Keynes did show how it could have negative impacts, such as:

"A reduction of money-wages will somewhat reduce prices. It will, therefore, involve some redistribution of real income (a) from wage-earners to other factors entering into marginal prime cost whose remuneration has not been reduced, and (b) from entrepreneurs to rentiers to whom a certain income fixed in terms of money has been guaranteed.

"What will be the effect of this redistribution on the propensity to consume for the community as a whole? The transfer from wage-earners to other factors is likely to diminish the propensity to consume. The effect of the transfer from entrepreneurs to rentiers is more open to doubt. But if rentiers represent on the whole the richer section of the community and those whose standard of life is least flexible, then the effect of this also will be unfavourable. What the net result will be on a balance of considerations, we can only guess. Probably it is more likely to be adverse than favourable."

I would suggest seeing unemployment in America explode to 25% between 1929 and 1933 would have made Keynes think he had a point!

Keynes again:

"The chief result of this policy would be to cause a great instability of prices, so violent perhaps as to make business calculations futile in an economic society functioning after the manner of that in which we live."

So to say "it would make no difference" seems to have missed Keynes’ point. . .

And what about the impact of falling prices? Reisman considers this as unproblematic. Steven Keen notes that deflation has its problems as it increases the levels of debt:

"Do I have to spell out the problem here? Only to neoclassical economists, I expect: during a debt-deflation, debtors don’t pay the interest on the debt–they go bankrupt. So debtors lose their assets to the creditors, and the creditors get less–losing both their interest payments and large slabs of their principal, and getting no or drastically devalued assets in return. Nobody feels better off during a debt-deflation (apart from those who have accumulated lots of cash beforehand). Both debtors and creditors feel and are poorer, and the problem of non-payment of interest and non-repayment of principal often makes creditors comparatively worse off than debtors (just ask any of Bernie Madoff’s ex-clients)."

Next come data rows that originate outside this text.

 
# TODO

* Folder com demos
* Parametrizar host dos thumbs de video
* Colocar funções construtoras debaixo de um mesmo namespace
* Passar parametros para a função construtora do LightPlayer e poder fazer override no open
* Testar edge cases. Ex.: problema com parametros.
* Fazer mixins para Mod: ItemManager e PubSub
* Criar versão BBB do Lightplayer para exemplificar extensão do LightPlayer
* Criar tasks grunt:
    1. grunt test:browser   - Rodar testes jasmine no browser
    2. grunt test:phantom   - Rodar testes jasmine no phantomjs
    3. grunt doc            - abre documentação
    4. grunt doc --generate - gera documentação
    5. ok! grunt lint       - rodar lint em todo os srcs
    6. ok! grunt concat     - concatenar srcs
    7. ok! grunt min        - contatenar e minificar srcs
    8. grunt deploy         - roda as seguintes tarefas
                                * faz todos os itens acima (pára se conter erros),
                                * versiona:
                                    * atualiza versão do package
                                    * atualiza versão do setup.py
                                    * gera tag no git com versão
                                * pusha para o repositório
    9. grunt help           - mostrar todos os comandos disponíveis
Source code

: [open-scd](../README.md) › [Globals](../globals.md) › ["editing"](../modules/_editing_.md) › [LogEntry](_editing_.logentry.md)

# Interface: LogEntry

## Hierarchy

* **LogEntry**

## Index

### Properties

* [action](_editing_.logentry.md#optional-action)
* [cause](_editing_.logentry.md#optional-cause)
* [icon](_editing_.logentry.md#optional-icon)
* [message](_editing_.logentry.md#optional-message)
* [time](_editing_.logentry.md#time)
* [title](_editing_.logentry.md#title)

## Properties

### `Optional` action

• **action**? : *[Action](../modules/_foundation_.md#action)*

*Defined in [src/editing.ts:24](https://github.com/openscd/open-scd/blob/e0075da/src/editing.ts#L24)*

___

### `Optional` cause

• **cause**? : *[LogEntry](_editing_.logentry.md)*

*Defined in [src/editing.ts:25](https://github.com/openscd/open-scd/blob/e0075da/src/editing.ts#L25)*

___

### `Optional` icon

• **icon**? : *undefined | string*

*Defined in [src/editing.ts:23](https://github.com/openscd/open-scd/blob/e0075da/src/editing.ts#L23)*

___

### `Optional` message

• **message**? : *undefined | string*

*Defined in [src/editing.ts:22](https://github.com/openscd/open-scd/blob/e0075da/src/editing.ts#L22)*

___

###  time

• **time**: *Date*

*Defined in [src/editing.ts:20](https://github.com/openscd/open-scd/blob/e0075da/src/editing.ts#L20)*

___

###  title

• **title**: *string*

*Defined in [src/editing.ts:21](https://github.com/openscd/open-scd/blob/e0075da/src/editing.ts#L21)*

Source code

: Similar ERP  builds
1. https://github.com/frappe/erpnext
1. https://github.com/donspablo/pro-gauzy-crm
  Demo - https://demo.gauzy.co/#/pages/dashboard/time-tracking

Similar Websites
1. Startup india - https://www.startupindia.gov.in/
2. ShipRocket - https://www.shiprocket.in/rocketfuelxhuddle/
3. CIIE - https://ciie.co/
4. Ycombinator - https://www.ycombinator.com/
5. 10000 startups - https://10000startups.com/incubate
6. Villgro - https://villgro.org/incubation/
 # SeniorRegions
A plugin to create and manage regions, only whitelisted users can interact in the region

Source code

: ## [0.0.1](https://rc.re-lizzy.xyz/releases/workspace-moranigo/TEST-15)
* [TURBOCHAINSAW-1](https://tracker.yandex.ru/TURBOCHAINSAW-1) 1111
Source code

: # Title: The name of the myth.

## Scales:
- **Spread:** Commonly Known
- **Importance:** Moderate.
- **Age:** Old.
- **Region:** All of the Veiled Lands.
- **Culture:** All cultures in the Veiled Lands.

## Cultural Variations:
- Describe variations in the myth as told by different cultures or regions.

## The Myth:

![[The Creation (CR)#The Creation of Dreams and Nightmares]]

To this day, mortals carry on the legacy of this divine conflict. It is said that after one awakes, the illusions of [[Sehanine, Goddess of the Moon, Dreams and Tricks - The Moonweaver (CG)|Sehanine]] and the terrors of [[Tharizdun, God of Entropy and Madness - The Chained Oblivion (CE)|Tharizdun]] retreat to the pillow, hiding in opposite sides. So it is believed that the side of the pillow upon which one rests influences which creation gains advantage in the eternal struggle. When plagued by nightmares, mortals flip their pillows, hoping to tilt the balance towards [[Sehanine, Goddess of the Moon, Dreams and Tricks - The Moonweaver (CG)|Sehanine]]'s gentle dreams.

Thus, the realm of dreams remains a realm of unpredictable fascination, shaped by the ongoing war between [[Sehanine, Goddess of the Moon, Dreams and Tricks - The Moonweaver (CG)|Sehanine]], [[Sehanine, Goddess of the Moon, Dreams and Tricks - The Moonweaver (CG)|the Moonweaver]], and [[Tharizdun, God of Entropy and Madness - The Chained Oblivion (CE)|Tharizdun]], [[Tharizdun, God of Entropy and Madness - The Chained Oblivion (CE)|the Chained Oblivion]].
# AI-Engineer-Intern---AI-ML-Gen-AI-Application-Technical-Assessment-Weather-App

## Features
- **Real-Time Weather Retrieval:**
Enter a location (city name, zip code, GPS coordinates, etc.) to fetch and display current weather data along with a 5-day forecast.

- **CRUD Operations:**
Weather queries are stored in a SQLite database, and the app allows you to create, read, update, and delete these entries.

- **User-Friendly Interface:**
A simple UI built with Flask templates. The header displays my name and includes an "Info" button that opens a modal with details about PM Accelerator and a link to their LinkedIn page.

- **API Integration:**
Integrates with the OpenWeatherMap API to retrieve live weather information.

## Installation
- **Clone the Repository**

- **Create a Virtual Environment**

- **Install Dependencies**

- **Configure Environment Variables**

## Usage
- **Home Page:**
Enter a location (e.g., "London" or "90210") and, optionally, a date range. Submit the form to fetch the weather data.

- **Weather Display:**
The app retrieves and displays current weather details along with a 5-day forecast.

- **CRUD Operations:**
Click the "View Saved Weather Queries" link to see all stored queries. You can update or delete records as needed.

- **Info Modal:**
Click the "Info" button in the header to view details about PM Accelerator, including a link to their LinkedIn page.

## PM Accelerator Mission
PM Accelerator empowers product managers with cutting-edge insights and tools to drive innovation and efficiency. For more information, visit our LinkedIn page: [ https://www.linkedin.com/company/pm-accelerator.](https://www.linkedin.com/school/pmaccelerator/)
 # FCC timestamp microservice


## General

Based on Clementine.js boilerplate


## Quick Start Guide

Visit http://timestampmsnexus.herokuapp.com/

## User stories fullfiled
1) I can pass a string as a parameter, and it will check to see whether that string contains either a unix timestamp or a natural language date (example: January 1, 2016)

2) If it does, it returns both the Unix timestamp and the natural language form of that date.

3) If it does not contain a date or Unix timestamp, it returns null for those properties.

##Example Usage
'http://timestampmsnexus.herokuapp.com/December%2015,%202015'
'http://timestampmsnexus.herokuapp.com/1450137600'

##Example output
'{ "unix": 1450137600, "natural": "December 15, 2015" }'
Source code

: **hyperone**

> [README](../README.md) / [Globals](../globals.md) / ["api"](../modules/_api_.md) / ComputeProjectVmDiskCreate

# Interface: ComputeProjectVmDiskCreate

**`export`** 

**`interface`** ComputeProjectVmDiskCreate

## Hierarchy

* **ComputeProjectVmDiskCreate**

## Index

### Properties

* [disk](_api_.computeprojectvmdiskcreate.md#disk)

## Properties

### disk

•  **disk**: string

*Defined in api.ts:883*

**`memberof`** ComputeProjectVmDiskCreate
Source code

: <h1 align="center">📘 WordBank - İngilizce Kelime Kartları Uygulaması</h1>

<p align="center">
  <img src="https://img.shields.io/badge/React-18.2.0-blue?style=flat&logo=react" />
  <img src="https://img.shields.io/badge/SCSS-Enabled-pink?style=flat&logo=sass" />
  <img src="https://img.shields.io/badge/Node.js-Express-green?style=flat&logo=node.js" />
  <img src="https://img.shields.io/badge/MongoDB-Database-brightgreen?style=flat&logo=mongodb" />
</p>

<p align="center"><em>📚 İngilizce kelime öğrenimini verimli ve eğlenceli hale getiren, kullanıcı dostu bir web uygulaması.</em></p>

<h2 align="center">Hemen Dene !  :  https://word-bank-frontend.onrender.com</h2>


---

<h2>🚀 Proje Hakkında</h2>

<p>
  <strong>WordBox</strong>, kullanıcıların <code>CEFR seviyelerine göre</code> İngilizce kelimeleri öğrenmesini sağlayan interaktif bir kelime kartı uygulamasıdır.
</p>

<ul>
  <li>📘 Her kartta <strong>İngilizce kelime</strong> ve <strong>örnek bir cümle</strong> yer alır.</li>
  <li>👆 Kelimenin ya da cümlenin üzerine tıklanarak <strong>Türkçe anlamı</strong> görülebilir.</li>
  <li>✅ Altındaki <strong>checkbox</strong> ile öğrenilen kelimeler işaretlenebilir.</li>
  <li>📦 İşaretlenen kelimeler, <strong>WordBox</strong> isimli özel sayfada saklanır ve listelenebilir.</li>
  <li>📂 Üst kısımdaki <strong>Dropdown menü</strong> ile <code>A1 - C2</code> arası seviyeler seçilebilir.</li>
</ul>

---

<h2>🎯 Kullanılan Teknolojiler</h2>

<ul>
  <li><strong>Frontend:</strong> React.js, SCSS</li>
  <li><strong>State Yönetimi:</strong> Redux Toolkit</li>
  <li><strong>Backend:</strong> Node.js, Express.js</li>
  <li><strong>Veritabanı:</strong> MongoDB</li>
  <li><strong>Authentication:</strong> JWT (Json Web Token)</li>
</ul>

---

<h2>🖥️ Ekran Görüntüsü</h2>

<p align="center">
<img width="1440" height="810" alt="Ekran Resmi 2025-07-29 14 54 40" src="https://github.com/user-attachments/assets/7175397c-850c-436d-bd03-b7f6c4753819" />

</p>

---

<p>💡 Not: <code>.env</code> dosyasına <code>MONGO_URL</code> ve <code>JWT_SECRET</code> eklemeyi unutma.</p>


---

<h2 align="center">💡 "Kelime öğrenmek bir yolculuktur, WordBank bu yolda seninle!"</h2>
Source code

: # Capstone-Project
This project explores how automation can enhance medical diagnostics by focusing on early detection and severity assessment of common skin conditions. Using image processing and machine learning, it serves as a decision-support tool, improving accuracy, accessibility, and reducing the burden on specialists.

Keen also talks about debt-deflation here (his (pdf) article on Minsky is worth reading).

Then there is the akward problem of production. If prices are falling, then a firm will have difficulty in actually making profits. Production takes time, wages are paid, costs of production are incurred. When these goods get to the market, the prices they were expected to sell at will be higher than the market price. Profits, therefore, will be less, simply because wages have been paid, material bought, interest and rent payments made. These cannot be undone and so deflation increases the uncertainty a firm faces as well as narrowing profit margins and the possibility of going under.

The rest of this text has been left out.